Our thinking about and creating with the symbolism of flying geese started with a request from a client and this image on an Ordination stole. But what does it mean?

You've probably observed geese flying in a V formation. By doing this the goose in front creates uplift for the one behind. This allows for much greater flying range for the entire group. Community is a good thing for geese and for us!

And then there is the bit of when the lead goose gets tired he falls to the back and another takes over as leader. Similar to what we learn from Ephesians 4:16 ... "From him the whole body, joined and held together by every supporting ligament, grows and builds itself up in love, as each part does its work."

 

How about all the squawking we here from a group of geese? That's reportedly encouragement! I have a friend from elementary Sunday School days. She's a great encourager.
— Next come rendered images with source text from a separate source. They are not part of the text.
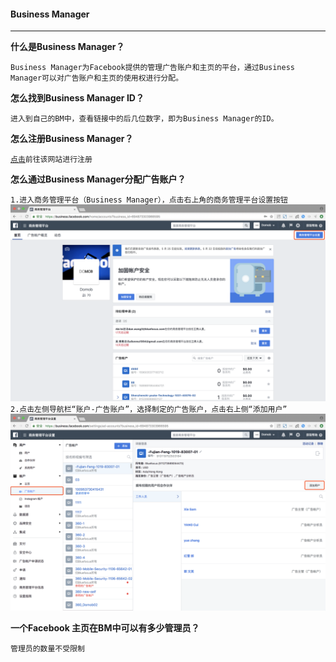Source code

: #### Business Manager

---

**什么是Business Manager？**

`Business Manager为Facebook提供的管理广告账户和主页的平台，通过Business Manager可以对广告账户和主页的使用权进行分配。`

**怎么找到Business Manager ID？**

`进入到自己的BM中，查看链接中的后几位数字，即为Business Manager的ID。`

**怎么注册Business Manager？**

[`点击`](/Business.facebook.com)`前往该网站进行注册`

**怎么通过Business Manager分配广告账户？**

`1.进入商务管理平台（Business Manager），点击右上角的商务管理平台设置按钮`![](/assets/BM1.png)`2.点击左侧导航栏“账户-广告账户”，选择制定的广告账户，点击右上侧“添加用户”`![](/assets/BM2.png)

**一个Facebook 主页在BM中可以有多少管理员？**

`管理员的数量不受限制`

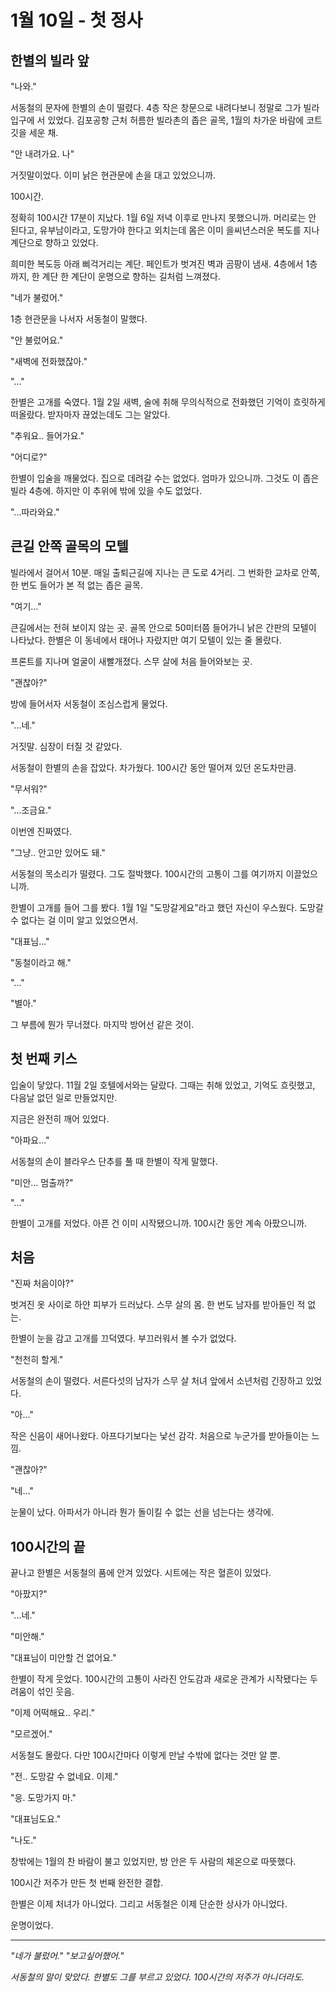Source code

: # 1월 10일 - 첫 정사

## 한별의 빌라 앞

"나와."

서동철의 문자에 한별의 손이 떨렸다. 4층 작은 창문으로 내려다보니 정말로 그가 빌라 입구에 서 있었다. 김포공항 근처 허름한 빌라촌의 좁은 골목, 1월의 차가운 바람에 코트 깃을 세운 채.

"안 내려가요. 나"

거짓말이었다. 이미 낡은 현관문에 손을 대고 있었으니까.

100시간.

정확히 100시간 17분이 지났다. 1월 6일 저녁 이후로 만나지 못했으니까. 머리로는 안 된다고, 유부남이라고, 도망가야 한다고 외치는데 몸은 이미 을씨년스러운 복도를 지나 계단으로 향하고 있었다.

희미한 복도등 아래 삐걱거리는 계단. 페인트가 벗겨진 벽과 곰팡이 냄새. 4층에서 1층까지, 한 계단 한 계단이 운명으로 향하는 길처럼 느껴졌다.

"네가 불렀어."

1층 현관문을 나서자 서동철이 말했다.

"안 불렀어요."

"새벽에 전화했잖아."

"..."

한별은 고개를 숙였다. 1월 2일 새벽, 술에 취해 무의식적으로 전화했던 기억이 흐릿하게 떠올랐다. 받자마자 끊었는데도 그는 알았다.

"추워요.. 들어가요."

"어디로?"

한별이 입술을 깨물었다. 집으로 데려갈 수는 없었다. 엄마가 있으니까. 그것도 이 좁은 빌라 4층에. 하지만 이 추위에 밖에 있을 수도 없었다.

"...따라와요."

## 큰길 안쪽 골목의 모텔

빌라에서 걸어서 10분. 매일 출퇴근길에 지나는 큰 도로 4거리. 그 번화한 교차로 안쪽, 한 번도 들어가 본 적 없는 좁은 골목.

"여기..."

큰길에서는 전혀 보이지 않는 곳. 골목 안으로 50미터쯤 들어가니 낡은 간판의 모텔이 나타났다. 한별은 이 동네에서 태어나 자랐지만 여기 모텔이 있는 줄 몰랐다.

프론트를 지나며 얼굴이 새빨개졌다. 스무 살에 처음 들어와보는 곳.

"괜찮아?"

방에 들어서자 서동철이 조심스럽게 물었다.

"...네."

거짓말. 심장이 터질 것 같았다.

서동철이 한별의 손을 잡았다. 차가웠다. 100시간 동안 떨어져 있던 온도차만큼.

"무서워?"

"...조금요."

이번엔 진짜였다.

"그냥.. 안고만 있어도 돼."

서동철의 목소리가 떨렸다. 그도 절박했다. 100시간의 고통이 그를 여기까지 이끌었으니까.

한별이 고개를 들어 그를 봤다. 1월 1일 "도망갈게요"라고 했던 자신이 우스웠다. 도망갈 수 없다는 걸 이미 알고 있었으면서.

"대표님..."

"동철이라고 해."

"..."

"별아."

그 부름에 뭔가 무너졌다. 마지막 방어선 같은 것이.

## 첫 번째 키스

입술이 닿았다. 11월 2일 호텔에서와는 달랐다. 그때는 취해 있었고, 기억도 흐릿했고, 다음날 없던 일로 만들었지만.

지금은 완전히 깨어 있었다.

"아파요..."

서동철의 손이 블라우스 단추를 풀 때 한별이 작게 말했다.

"미안... 멈출까?"

"..."

한별이 고개를 저었다. 아픈 건 이미 시작됐으니까. 100시간 동안 계속 아팠으니까.

## 처음

"진짜 처음이야?"

벗겨진 옷 사이로 하얀 피부가 드러났다. 스무 살의 몸. 한 번도 남자를 받아들인 적 없는.

한별이 눈을 감고 고개를 끄덕였다. 부끄러워서 볼 수가 없었다.

"천천히 할게."

서동철의 손이 떨렸다. 서른다섯의 남자가 스무 살 처녀 앞에서 소년처럼 긴장하고 있었다.

"아..."

작은 신음이 새어나왔다. 아프다기보다는 낯선 감각. 처음으로 누군가를 받아들이는 느낌.

"괜찮아?"

"네..."

눈물이 났다. 아파서가 아니라 뭔가 돌이킬 수 없는 선을 넘는다는 생각에.

## 100시간의 끝

끝나고 한별은 서동철의 품에 안겨 있었다. 시트에는 작은 혈흔이 있었다.

"아팠지?"

"...네."

"미안해."

"대표님이 미안할 건 없어요."

한별이 작게 웃었다. 100시간의 고통이 사라진 안도감과 새로운 관계가 시작됐다는 두려움이 섞인 웃음.

"이제 어떡해요.. 우리."

"모르겠어."

서동철도 몰랐다. 다만 100시간마다 이렇게 만날 수밖에 없다는 것만 알 뿐.

"전.. 도망갈 수 없네요. 이제."

"응. 도망가지 마."

"대표님도요."

"나도."

창밖에는 1월의 찬 바람이 불고 있었지만, 방 안은 두 사람의 체온으로 따뜻했다.

100시간 저주가 만든 첫 번째 완전한 결합.

한별은 이제 처녀가 아니었다. 그리고 서동철은 이제 단순한 상사가 아니었다.

운명이었다.

---

*"네가 불렀어."*
*"보고싶어했어."*

*서동철의 말이 맞았다. 한별도 그를 부르고 있었다.*
*100시간의 저주가 아니더라도.*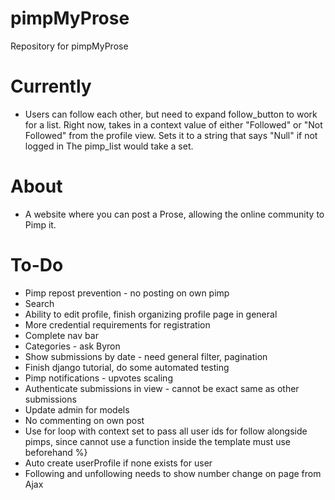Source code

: # pimpMyProse
Repository for pimpMyProse

# Currently
+ Users can follow each other, but need to expand follow_button to work for 
a list. Right now, takes in a context value of either "Followed" or "Not Followed" from
the profile view. Sets it to a string that says "Null" if not logged in The pimp_list would take a set.

# About
+ A website where you can post a Prose, allowing the online community to Pimp it.

# To-Do
+ Pimp repost prevention - no posting on own pimp
+ Search
+ Ability to edit profile, finish organizing profile page in general
+ More credential requirements for registration
+ Complete nav bar
+ Categories - ask Byron
+ Show submissions by date - need general filter, pagination
+ Finish django tutorial, do some automated testing
+ Pimp notifications - upvotes scaling
+ Authenticate submissions in view - cannot be exact same as other submissions
+ Update admin for models
+ No commenting on own post
+ Use for loop with context set to pass all user ids for follow alongside pimps, since cannot use a function inside the template must use beforehand %}
+ Auto create userProfile if none exists for user
+ Following and unfollowing needs to show number change on page from Ajax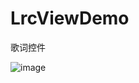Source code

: # LrcViewDemo
歌词控件

![image](https://github.com/lcokean/LrcViewDemo/blob/master/art/GIF_20161013_180116.gif)
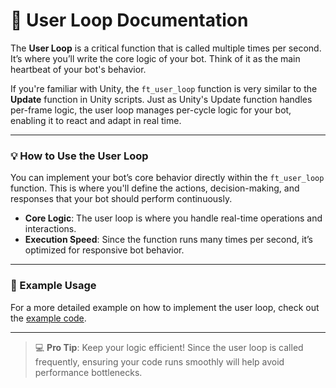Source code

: # 🔄 User Loop Documentation

The **User Loop** is a critical function that is called multiple times per second. It’s where you’ll write the core logic of your bot. Think of it as the main heartbeat of your bot's behavior.

If you're familiar with Unity, the `ft_user_loop` function is very similar to the **Update** function in Unity scripts. Just as Unity's Update function handles per-frame logic, the user loop manages per-cycle logic for your bot, enabling it to react and adapt in real time.

---

### 💡 How to Use the User Loop
You can implement your bot’s core behavior directly within the `ft_user_loop` function. This is where you'll define the actions, decision-making, and responses that your bot should perform continuously.

- **Core Logic**: The user loop is where you handle real-time operations and interactions.
- **Execution Speed**: Since the function runs many times per second, it’s optimized for responsive bot behavior.

---

### 📄 Example Usage
For a more detailed example on how to implement the user loop, check out the [example code](../README.md#Example-code).

---

> 💻 **Pro Tip**: Keep your logic efficient! Since the user loop is called frequently, ensuring your code runs smoothly will help avoid performance bottlenecks. 
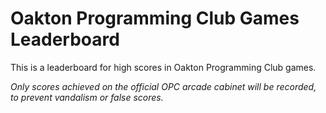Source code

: # Oakton Programming Club Games Leaderboard

This is a leaderboard for high scores in Oakton Programming Club games.

*Only scores achieved on the official OPC arcade cabinet will be recorded, to prevent vandalism or false scores.*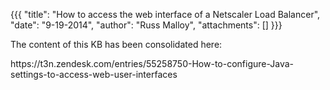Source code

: {{{
  "title": "How to access the web interface of a Netscaler Load Balancer",
  "date": "9-19-2014",
  "author": "Russ Malloy",
  "attachments": []
}}}

<p>The content of this KB has been consolidated here:</p>
<p>https://t3n.zendesk.com/entries/55258750-How-to-configure-Java-settings-to-access-web-user-interfaces</p>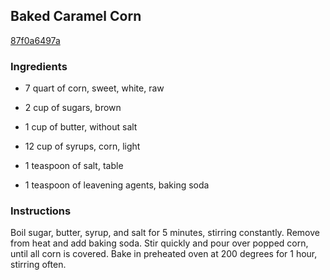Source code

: ## Baked Caramel Corn

[87f0a6497a](http://www.food.com/recipe/baked-caramel-corn-293893)

### Ingredients

 - 7 quart of corn, sweet, white, raw

 - 2 cup of sugars, brown

 - 1 cup of butter, without salt

 - 12 cup of syrups, corn, light

 - 1 teaspoon of salt, table

 - 1 teaspoon of leavening agents, baking soda

### Instructions

Boil sugar, butter, syrup, and salt for 5 minutes, stirring constantly. Remove from heat and add baking soda. Stir quickly and pour over popped corn, until all corn is covered. Bake in preheated oven at 200 degrees for 1 hour, stirring often.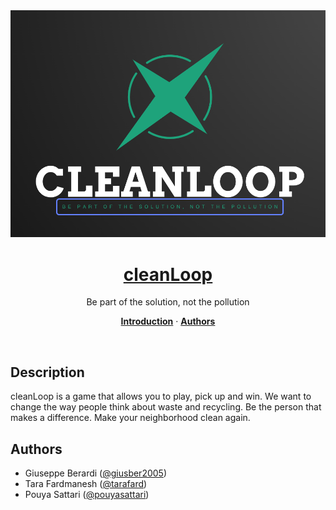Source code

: <a href="https://precedent.dev">
  <img alt="Team project logo" src="app/public/logoXL.png" />
  <h1 align="center">cleanLoop</h1>
</a>

<p align="center">
  Be part of the solution, not the pollution
</p>

<p align="center">
  <a href="#introduction"><strong>Introduction</strong></a> ·
  <a href="#author"><strong>Authors</strong></a>
</p>
<br/>

## Description

cleanLoop is a game that allows you to play, pick up and win.
We want to change the way people think about waste and recycling.
Be the person that makes a difference.
Make your neighborhood clean again.

## Authors

- Giuseppe Berardi ([@giusber2005](https://github.com/giusber2005))
- Tara Fardmanesh ([@tarafard](https://github.com/tarafard))
- Pouya Sattari ([@pouyasattari](https://github.com/pouyasattari))

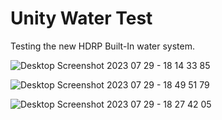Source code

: # Unity Water Test
 Testing the new HDRP Built-In water system.

![Desktop Screenshot 2023 07 29 - 18 14 33 85](https://github.com/max3661/Unity-Water-Test/assets/83460693/b088713f-ec8e-4f0f-905f-42de085e02fe)

![Desktop Screenshot 2023 07 29 - 18 49 51 79](https://github.com/max3661/Unity-Water-Test/assets/83460693/be5d8600-61bb-42a9-8c9a-935a53a205a4)

![Desktop Screenshot 2023 07 29 - 18 27 42 05](https://github.com/max3661/Unity-Water-Test/assets/83460693/00c464b1-d932-4038-b83d-3a14291155e2)
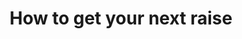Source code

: ---
podcast: Find Your Dream Job
title: How to get your next raise 
host: Mac Prichard
podcast_url: https://www.macslist.org/podcasts/money-and-benefits/get-next-raise-josh-doody
thumbnail: getyournextraise.jpg
---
I especially appreciated how she always knew when to call me when my Dad was so sick with cancer. This spring it was her mom who was ill and I tried to be reciprocal with my own kind of squawking.

But encourage each other, day after day... (Hebrews 3:13)

 

So we've carried on the flying geese imagery into our recent work. This time we adapted a traditional quilt block. We stumbled upon a historical use of this block on a recent bike ride in our hometown of Detroit. This is a sculpture honoring the underground railroad and the use of the flying geese patch as a hidden message that those looking for freedom were on the right path. 

Here are snippets of our Carrot Top Studio flying geese latest creations. They include a full length stole, a short chaplain's stole and a table runner. Whether the flying geese are full of hidden messages or something that is loud and clear we hope there is something in this collection for everyone!

100 Day Project

A new calendar year usually causes me to evaluate or try something new. This year I'm trying the 100 day project that is popular with creative types. It's defined as:

It's a celebration of process that encourages everyone to participate in 100 days of making. The great surrender is the process; showing up day after day is the goal. For the 100-Day Project, it's not about fetishizing finished products—it's about the process.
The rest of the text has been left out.